Severe Water Shortages Predicted For Tehran

Demonstrators Sentenced To Prison And Lashes

30 Apr 2022 by The Water Diplomat
TEHRAN, Iran

An official from the Tehran Regional Water Company has disclosed a significant decrease in the inflow into the five water supply dams for Tehran Province as compared to the same period last year. 

The current storage is estimated at 409 million m³, which represents a 30 percent reduction in storage compared to the 669 million m³ recorded last year. By contrast, water consumption in Tehran this year peaked at 3.2 million m³/day between March 6th and April 16th, a 90 percent increase relative to the same period last year.

Tehran Regional Water Company deputy manager Mohammad Shahriari warned of impending water shortages in the city. In November 2021, Shahriari had already stressed that both groundwater and surface water were in a critical state, and that there had not been a drought of this severity in the last 50 years.

Elsewhere in the country, a group of 20 demonstrators have been sentenced to 7 years in prison and 74 lashes for voicing their opposition to a water transfer project.
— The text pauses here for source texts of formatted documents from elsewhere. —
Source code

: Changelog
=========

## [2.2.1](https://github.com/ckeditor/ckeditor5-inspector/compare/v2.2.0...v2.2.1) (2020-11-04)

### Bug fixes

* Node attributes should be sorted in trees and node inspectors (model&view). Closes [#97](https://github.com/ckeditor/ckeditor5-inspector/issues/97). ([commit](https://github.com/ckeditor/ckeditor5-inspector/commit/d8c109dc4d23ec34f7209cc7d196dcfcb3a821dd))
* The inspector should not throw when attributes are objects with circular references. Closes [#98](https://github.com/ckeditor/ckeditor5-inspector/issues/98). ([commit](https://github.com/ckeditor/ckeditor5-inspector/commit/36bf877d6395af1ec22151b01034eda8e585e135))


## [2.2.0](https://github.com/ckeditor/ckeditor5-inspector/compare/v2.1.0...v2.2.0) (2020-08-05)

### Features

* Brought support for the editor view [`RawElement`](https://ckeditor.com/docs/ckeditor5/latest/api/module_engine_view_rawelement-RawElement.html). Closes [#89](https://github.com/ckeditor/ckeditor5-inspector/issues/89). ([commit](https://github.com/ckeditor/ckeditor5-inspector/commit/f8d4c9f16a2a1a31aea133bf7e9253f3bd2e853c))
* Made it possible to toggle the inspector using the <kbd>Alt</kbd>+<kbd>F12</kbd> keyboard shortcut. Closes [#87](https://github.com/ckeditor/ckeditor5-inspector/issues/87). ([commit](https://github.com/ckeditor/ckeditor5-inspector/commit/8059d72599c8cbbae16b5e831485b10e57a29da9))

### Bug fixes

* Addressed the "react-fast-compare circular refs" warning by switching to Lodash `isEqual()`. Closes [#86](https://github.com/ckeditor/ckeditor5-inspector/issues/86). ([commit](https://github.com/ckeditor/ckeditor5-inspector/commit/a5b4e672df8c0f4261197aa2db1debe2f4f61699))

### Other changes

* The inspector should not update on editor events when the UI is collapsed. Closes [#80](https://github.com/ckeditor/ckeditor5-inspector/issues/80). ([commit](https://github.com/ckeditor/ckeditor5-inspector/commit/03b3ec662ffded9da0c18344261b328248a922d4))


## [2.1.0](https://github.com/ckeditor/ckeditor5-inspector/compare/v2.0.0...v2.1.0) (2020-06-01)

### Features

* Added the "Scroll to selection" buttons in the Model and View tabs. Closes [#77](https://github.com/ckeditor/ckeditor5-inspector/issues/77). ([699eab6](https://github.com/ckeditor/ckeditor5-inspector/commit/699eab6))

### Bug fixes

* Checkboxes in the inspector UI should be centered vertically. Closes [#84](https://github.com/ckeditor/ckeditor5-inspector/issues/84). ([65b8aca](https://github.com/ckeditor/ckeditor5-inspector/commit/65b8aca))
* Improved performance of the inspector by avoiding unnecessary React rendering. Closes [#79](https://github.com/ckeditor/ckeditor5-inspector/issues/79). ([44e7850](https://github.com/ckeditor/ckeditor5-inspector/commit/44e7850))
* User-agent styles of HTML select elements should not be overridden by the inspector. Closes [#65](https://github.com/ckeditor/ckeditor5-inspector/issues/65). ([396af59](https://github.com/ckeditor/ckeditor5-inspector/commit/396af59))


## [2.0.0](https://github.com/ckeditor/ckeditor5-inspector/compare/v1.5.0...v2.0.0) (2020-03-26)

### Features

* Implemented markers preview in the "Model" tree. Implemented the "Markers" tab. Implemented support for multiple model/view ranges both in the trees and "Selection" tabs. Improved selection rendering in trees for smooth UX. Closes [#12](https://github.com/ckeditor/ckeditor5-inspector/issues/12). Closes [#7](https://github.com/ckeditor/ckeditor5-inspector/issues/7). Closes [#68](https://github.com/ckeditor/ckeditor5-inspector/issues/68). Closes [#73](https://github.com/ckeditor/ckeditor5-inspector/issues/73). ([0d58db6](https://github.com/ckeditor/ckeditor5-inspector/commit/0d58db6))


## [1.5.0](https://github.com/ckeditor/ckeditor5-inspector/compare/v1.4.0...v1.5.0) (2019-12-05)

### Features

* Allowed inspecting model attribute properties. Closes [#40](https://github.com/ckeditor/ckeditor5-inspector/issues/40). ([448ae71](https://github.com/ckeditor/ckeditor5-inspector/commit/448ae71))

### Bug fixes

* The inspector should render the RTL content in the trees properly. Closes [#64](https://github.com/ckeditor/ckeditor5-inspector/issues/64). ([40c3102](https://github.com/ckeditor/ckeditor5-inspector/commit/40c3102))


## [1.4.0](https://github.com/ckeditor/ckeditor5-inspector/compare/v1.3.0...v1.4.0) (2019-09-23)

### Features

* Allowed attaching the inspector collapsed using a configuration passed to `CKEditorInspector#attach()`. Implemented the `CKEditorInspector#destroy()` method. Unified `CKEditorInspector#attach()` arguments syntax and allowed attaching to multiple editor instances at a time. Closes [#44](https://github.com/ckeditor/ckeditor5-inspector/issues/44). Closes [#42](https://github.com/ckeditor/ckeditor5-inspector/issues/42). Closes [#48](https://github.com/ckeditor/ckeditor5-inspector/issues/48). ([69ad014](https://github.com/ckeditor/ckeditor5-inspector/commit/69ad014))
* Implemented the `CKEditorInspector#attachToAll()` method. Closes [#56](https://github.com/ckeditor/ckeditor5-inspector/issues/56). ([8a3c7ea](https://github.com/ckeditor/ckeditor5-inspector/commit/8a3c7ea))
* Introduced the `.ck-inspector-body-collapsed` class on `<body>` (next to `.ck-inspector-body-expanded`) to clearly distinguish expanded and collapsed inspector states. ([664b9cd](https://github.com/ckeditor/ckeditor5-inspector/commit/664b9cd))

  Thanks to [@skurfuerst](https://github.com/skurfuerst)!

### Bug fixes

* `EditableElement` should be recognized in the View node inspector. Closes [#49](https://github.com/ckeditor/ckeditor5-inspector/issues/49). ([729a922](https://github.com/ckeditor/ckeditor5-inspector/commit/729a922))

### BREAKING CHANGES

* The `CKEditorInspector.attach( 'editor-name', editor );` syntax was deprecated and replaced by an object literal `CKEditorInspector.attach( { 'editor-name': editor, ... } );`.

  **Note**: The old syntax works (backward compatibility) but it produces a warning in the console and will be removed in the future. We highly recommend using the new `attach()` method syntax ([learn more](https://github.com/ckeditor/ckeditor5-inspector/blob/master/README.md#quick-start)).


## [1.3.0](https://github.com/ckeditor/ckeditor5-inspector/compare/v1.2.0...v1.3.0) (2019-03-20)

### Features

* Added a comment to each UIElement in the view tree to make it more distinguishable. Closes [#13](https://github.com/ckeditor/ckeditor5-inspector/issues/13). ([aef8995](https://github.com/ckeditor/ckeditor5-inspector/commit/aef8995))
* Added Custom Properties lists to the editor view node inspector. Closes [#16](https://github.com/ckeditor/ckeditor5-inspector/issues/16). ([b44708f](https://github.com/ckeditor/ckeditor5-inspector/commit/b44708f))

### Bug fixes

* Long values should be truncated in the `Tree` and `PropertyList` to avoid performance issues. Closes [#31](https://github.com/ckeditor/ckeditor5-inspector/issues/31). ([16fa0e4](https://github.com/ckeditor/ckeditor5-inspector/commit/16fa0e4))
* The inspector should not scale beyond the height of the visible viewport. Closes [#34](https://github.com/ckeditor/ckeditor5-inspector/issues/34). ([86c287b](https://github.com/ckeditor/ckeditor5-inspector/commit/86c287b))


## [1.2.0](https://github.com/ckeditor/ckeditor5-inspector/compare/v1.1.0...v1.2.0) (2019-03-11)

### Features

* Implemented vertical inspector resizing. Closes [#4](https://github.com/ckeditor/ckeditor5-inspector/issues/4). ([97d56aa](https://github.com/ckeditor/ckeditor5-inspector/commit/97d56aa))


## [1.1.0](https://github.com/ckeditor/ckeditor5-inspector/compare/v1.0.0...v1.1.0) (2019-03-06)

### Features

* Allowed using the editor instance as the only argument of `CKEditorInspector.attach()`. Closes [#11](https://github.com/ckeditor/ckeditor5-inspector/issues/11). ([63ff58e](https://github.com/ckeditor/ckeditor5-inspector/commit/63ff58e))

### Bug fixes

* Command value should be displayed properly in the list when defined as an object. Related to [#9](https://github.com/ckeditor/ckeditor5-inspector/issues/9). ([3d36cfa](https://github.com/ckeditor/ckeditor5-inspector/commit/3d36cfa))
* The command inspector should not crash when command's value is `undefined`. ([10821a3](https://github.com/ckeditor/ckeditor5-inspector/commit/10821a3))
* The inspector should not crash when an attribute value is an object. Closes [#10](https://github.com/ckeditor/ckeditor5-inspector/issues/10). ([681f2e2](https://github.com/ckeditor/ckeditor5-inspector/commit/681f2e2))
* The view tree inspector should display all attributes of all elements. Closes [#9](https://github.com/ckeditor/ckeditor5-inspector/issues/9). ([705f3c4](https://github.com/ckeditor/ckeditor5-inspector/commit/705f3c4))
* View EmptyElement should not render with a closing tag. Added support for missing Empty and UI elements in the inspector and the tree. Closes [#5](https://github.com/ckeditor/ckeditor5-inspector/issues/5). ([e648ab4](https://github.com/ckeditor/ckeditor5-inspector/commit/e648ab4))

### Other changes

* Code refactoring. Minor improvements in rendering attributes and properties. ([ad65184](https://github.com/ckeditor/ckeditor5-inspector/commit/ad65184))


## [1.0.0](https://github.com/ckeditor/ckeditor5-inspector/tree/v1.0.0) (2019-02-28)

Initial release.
The protests took place in Chaharmahal-Bakhtiari on April 17th to express opposition to the construction of a tunnel that will transfer water out of Chaharmahal-Bakhtiari province. The 10 km Golab water transfer tunnel has been designed to divert water from the Zayandeh Rud River to supply water to the Sefit Dasht steel plant owned by the Isfahan Steel Company.

Although Charmahal-Bakhtiari is traditionally a water rich region, there has been a decline in available water resources due to project development for irrigation in other areas, as well as a spate of recent droughts.
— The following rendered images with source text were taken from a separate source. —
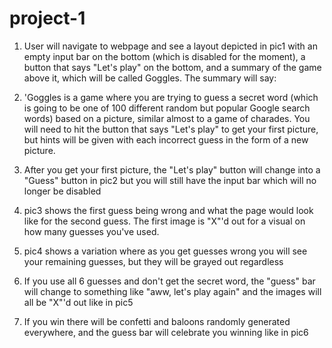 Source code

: # project-1

1) User will navigate to webpage and see a layout depicted in pic1 with an empty input bar on the bottom (which is disabled for the moment), a button that says "Let's play" on the bottom, and a summary of the game above it, which will be called Goggles. The summary will say:

2) 'Goggles is a game where you are trying to guess a secret word (which is going to be one of 100 different random but popular Google search words) based on a picture, similar almost to a game of charades. You will need to hit the button that says "Let's play" to get your first picture, but hints will be given with each incorrect guess in the form of a new picture.

3) After you get your first picture, the "Let's play" button will change into a "Guess" button in pic2 but you will still have the input bar which will no longer be disabled

4) pic3 shows the first guess being wrong and what the page would look like for the second guess. The first image is "X"'d out for a visual on how many guesses you've used.

5) pic4 shows a variation where as you get guesses wrong you will see your remaining guesses, but they will be grayed out regardless

6) If you use all 6 guesses and don't get the secret word, the "guess" bar will change to something like "aww, let's play again" and the images will all be "X"'d out like in pic5

7) If you win there will be confetti and baloons randomly generated everywhere, and the guess bar will celebrate you winning like in pic6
In earlier protests in 2021, hundreds of farmer-protestors had camped on the dry riverbed of the Zayandeh Rud River in Isfahan for weeks to object to water transfer projects that had deprived them of water. When the protests spread to other towns, the government stepped in and broke up the protests with tear gas.

More than 80 percent of Iran is classified as arid or semi-arid, with an average annual rainfall of 250 millimetres, which is less than one-third of the world average. Iran has witnessed an increase in average temperatures of around 1C during the past century, but maximum temperatures could increase by as much as 5 percent in the coming century.
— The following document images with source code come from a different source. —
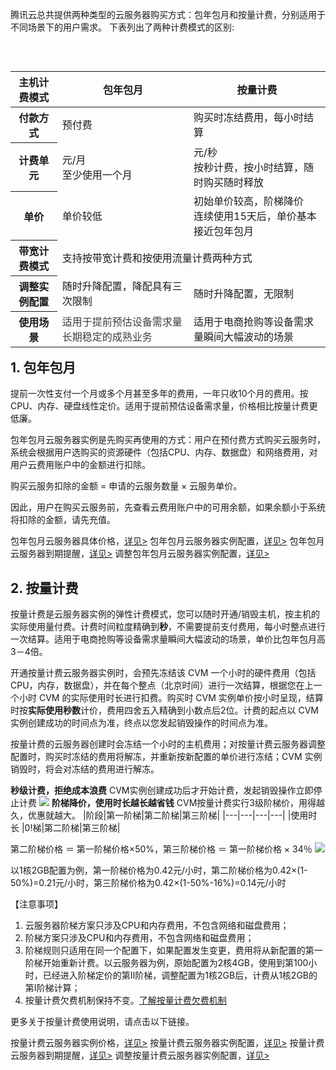 腾讯云总共提供两种类型的云服务器购买方式：包年包月和按量计费，分别适用于不同场景下的用户需求。
下表列出了两种计费模式的区别:
<p class="table-hover">&nbsp;</p>
<table align="left";">
	<thead>
		<tr>
			<th scope="row"><strong>主机计费模式</strong></th>
			<th scope="col"><strong>包年包月</strong></th>
			<th scope="col"><strong>按量计费</strong></th>
		</tr>
	</thead>
	<tbody>
		<tr>
			<th scope="row"><strong>付款方式</strong></th>
			<td>预付费</td>
			<td>购买时冻结费用，每小时结算</td>
		</tr>
		<tr>
			<th scope="row">计费单元</th>
			<td>
			元/月<br>至少使用一个月
			</td>
			<td>
		元/秒<br>按秒计费，按小时结算，随时购买随时释放
			</td>
		</tr>
		<tr>
			<th scope="row">单价</th>
			<td>单价较低</td>
			<td>
			初始单价较高，阶梯降价<br>连续使用15天后，单价基本接近包年包月
			</td>
		</tr>
		<tr>
			<th scope="row">带宽计费模式</th>
			<td colspan="2" rowspan="1">支持按带宽计费和按使用流量计费两种方式</td>
		</tr>
		<tr>
			<th scope="row">调整实例配置</th>
			<td>
			随时升降配置，<span style="background-color: transparent;">降配具有三次限制</span>
			</td>
			<td>随时升降配置，无限制</td>
		</tr>
		<tr>
			<th scope="row">使用场景</th>
			<td><span style="color: rgb(60, 60, 60); font-family: Courier;">适用于提前预估设备需求量长期稳定的成熟业务</span></td>
			<td>适用于电商抢购等设备需求量瞬间大幅波动的场景</td>
		</tr>
	</tbody>
</table>





## 1.	包年包月

提前一次性支付一个月或多个月甚至多年的费用，一年只收10个月的费用。按CPU、内存、硬盘线性定价。适用于提前预估设备需求量，价格相比按量计费更低廉。

包年包月云服务器实例是先购买再使用的方式：用户在预付费方式购买云服务时，系统会根据用户选购买的资源硬件（包括CPU、内存、数据盘）和网络费用，对用户云费用账户中的金额进行扣除。

购买云服务扣除的金额 = 申请的云服务数量 × 云服务单价。

因此，用户在购买云服务前，先查看云费用账户中的可用余额，如果余额小于系统将扣除的金额，请先充值。

包年包月云服务器具体价格，[详见>](http://www.qcloud.com/doc/product/213/CVM%E5%AE%9E%E4%BE%8B%E4%BB%B7%E6%A0%BC#1.-包年包月) 
包年包月云服务器实例配置，[详见>](http://www.qcloud.com/doc/product/213/CVM%E5%AE%9E%E4%BE%8B%E9%85%8D%E7%BD%AE)
包年包月云服务器到期提醒，[详见>](http://www.qcloud.com/doc/product/213/%E5%88%B0%E6%9C%9F%E6%8F%90%E9%86%92#1.-包年包月云服务器到期提醒)
调整包年包月云服务器实例配置，[详见>](http://www.qcloud.com/doc/product/213/%E8%B0%83%E6%95%B4CVM%E7%A1%AC%E4%BB%B6%E9%85%8D%E7%BD%AE)


## 2.	按量计费

按量计费是云服务器实例的弹性计费模式，您可以随时开通/销毁主机，按主机的实际使用量付费。计费时间粒度精确到**秒**，不需要提前支付费用，每小时整点进行一次结算。适用于电商抢购等设备需求量瞬间大幅波动的场景，单价比包年包月高3－4倍。

开通按量计费云服务器实例时，会预先冻结该 CVM 一个小时的硬件费用（包括CPU，内存，数据盘），并在每个整点（北京时间）进行一次结算，根据您在上一个小时 CVM 的实际使用时长进行扣费。购买时 CVM 实例单价按小时呈现，结算时按**实际使用秒数**计价，费用四舍五入精确到小数点后2位。计费的起点以 CVM 实例创建成功的时间点为准，终点以您发起销毁操作的时间点为准。

按量计费的云服务器创建时会冻结一个小时的主机费用；对按量计费云服务器调整配置时，购买时冻结的费用将解冻，并重新按新配置的单价进行冻结；CVM 实例销毁时，将会对冻结的费用进行解冻。

**秒级计费，拒绝成本浪费**
CVM实例创建成功后才开始计费，发起销毁操作立即停止计费
![](//mc.qcloudimg.com/static/img/b67e5fbde8f2a9d2c0e619c633ce0b89/image.jpg)
**阶梯降价，使用时长越长越省钱**
CVM按量计费实行3级阶梯价，用得越久，优惠就越大。 
|阶段|第一阶梯|第二阶梯|第三阶梯|
|---|---|---|---|
|使用时长  |0!梯|第二阶梯|第三阶梯|

第二阶梯价格 ＝ 第一阶梯价格×50%，第三阶梯价格 ＝ 第一阶梯价格 × 34％
![](//mc.qcloudimg.com/static/img/2b8e3a898dab0454d77d99a0e1c1eb07/image.jpg)

以1核2GB配置为例，第一阶梯价格为0.42元/小时，第二阶梯价格为0.42×(1-50%)=0.21元/小时，第三阶梯价格为0.42×(1-50%-16%)=0.14元/小时

【注意事项】

1. 云服务器阶梯方案只涉及CPU和内存费用，不包含网络和磁盘费用；
2. 阶梯方案只涉及CPU和内存费用，不包含网络和磁盘费用；
3. 阶梯规则只适用在同一个配置下，如果配置发生变更，费用将从新配置的第一阶梯开始重新计费。以云服务器为例，原始配置为2核4GB，使用到第100小时，已经进入阶梯定价的第II阶梯，调整配置为1核2GB后，计费从1核2GB的第I阶梯计算；
4. 按量计费欠费机制保持不变。[了解按量计费欠费机制](https://www.qcloud.com/doc/product/213/%E5%88%B0%E6%9C%9F%E6%8F%90%E9%86%92#2.3.-.E6.AC.A0.E8.B4.B9.E5.A4.84.E7.90.86)

更多关于按量计费使用说明，请点击以下链接。

按量计费云服务器实例价格，[详见>](http://www.qcloud.com/doc/product/213/CVM%E5%AE%9E%E4%BE%8B%E4%BB%B7%E6%A0%BC#2.-按量计费) 
按量计费云服务器实例配置，[详见>](http://www.qcloud.com/doc/product/213/CVM%E5%AE%9E%E4%BE%8B%E9%85%8D%E7%BD%AE)
按量计费云服务器到期提醒，[详见>](http://www.qcloud.com/doc/product/213/%E5%88%B0%E6%9C%9F%E6%8F%90%E9%86%92#2.-按量计费云服务器到期提醒) 
调整按量计费云服务器实例配置，[详见>](http://www.qcloud.com/doc/product/213/%E8%B0%83%E6%95%B4CVM%E7%A1%AC%E4%BB%B6%E9%85%8D%E7%BD%AE)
The World Meteorological Organisation (WMO) has predicted a sharp decline in rainfall by 75 percent in Iran over the coming five years. The IPCC has predicted that Iran will undergo pronounced climate change, particularly in the form of droughts. Studies have shown a high vulnerability of Iran’s river flows to climate change in most of the country’s river basins.

The government has warned of unprecedented drought and 29 of the country’s 31 provinces have been affected.

Currently, the Iranian Red Crescent Society estimates that some five million people - approximately 70 percent of the rural population in the most drought affected provinces - are at high risk of drought related impacts.